2 Poems
By Frederick Pollack. Published on August 12, 2023.
Airlift
Among the hundred or so
removed from the sunken island,
the camera most loves
a girl, at fourteen still unmarried;
always, with difficulty, clean, her outfit
neat: she has adjusted
that much to life in the big
hangar. But the eyes
and constant urgent pleading whisper
detract, so these are not shown;
only her cooking
invisible grains at an invisible fire,
carefully chopping
invisible peppers into them
and serving this respectfully, stepping over
the others, who, sunk in themselves,
ignore her, eat our
real food. The clip
most often seen makes her
the tragedy, while hopefully
diverting attention from
the thousand who weren’t
gone back for.
Prime Mover
Philosophical idealism
survives in pockets
in a still somewhat pragmatic, positivist
culture: it explains and attracts
the failure. The corner where
he drinks or eats breakfast affords him
neatness elsewhere denied. He looks out
on flat ugly housefronts and
land where only tornadoes
roam freely. No one’s around,
perhaps has never been, to
punish, blame, or forgive. Coffee
in this part of the world tastes
like life. In a moment he must leave
to labor, i.e., to beg. But for
the moment he looks up,
at and past the sky; ascends,
as Plotinus advised, to the One,
which also failed – it must have, to require
him … Let us hypothesize these thoughts
and hope, though the TV is always on,
he doesn’t listen to it blaming
immigrants or Rothschilds, or respond
when a fanatic at his door
tells him that Jesus wants him to be rich.
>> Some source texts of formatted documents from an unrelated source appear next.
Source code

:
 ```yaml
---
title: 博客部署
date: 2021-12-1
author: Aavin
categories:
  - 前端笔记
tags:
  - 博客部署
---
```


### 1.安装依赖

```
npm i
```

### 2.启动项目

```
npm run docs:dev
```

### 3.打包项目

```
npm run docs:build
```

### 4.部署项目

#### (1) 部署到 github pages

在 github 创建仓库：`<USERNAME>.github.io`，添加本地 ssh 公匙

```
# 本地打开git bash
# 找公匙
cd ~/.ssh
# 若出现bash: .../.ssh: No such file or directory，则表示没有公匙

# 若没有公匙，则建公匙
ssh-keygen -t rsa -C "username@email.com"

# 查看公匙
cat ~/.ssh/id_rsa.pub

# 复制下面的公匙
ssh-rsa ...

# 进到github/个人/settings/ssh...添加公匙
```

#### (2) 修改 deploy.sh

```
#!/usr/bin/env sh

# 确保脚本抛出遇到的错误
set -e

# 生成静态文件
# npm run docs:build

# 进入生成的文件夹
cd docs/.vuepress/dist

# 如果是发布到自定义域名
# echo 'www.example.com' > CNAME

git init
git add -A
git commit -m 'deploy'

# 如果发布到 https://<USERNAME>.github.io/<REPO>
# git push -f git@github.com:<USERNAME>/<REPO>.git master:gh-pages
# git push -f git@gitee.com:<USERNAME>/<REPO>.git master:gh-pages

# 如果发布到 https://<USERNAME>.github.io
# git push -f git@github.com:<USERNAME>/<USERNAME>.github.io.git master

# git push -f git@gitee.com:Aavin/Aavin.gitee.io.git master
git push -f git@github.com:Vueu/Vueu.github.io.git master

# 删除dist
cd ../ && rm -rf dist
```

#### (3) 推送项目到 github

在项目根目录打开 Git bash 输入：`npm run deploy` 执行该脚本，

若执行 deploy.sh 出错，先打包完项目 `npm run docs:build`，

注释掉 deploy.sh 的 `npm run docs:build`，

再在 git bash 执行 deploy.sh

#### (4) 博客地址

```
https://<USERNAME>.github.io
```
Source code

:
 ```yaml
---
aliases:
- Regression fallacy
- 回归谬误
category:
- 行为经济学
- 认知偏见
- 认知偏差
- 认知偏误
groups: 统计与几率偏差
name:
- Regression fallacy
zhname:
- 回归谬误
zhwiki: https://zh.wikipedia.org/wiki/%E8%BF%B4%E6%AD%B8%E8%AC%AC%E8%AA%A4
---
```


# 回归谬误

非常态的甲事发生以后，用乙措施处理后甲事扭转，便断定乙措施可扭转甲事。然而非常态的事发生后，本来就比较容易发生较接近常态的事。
Frederick Pollack is the author of two book-length narrative poems, THE ADVENTURE and HAPPINESS (Story Line Press; the former reissued 2022 by Red Hen Press), and three collections, A POVERTY OF WORDS (Prolific Press, 2015), LANDSCAPE WITH MUTANT (Smokestack Books, UK, 2018), and THE BEAUTIFUL LOSSES (Better Than Starbucks Books, to appear September 1, 2023). Many other poems in print and online journals. Poetics: neither navelgazing mainstream nor academic pseudo-avant-garde.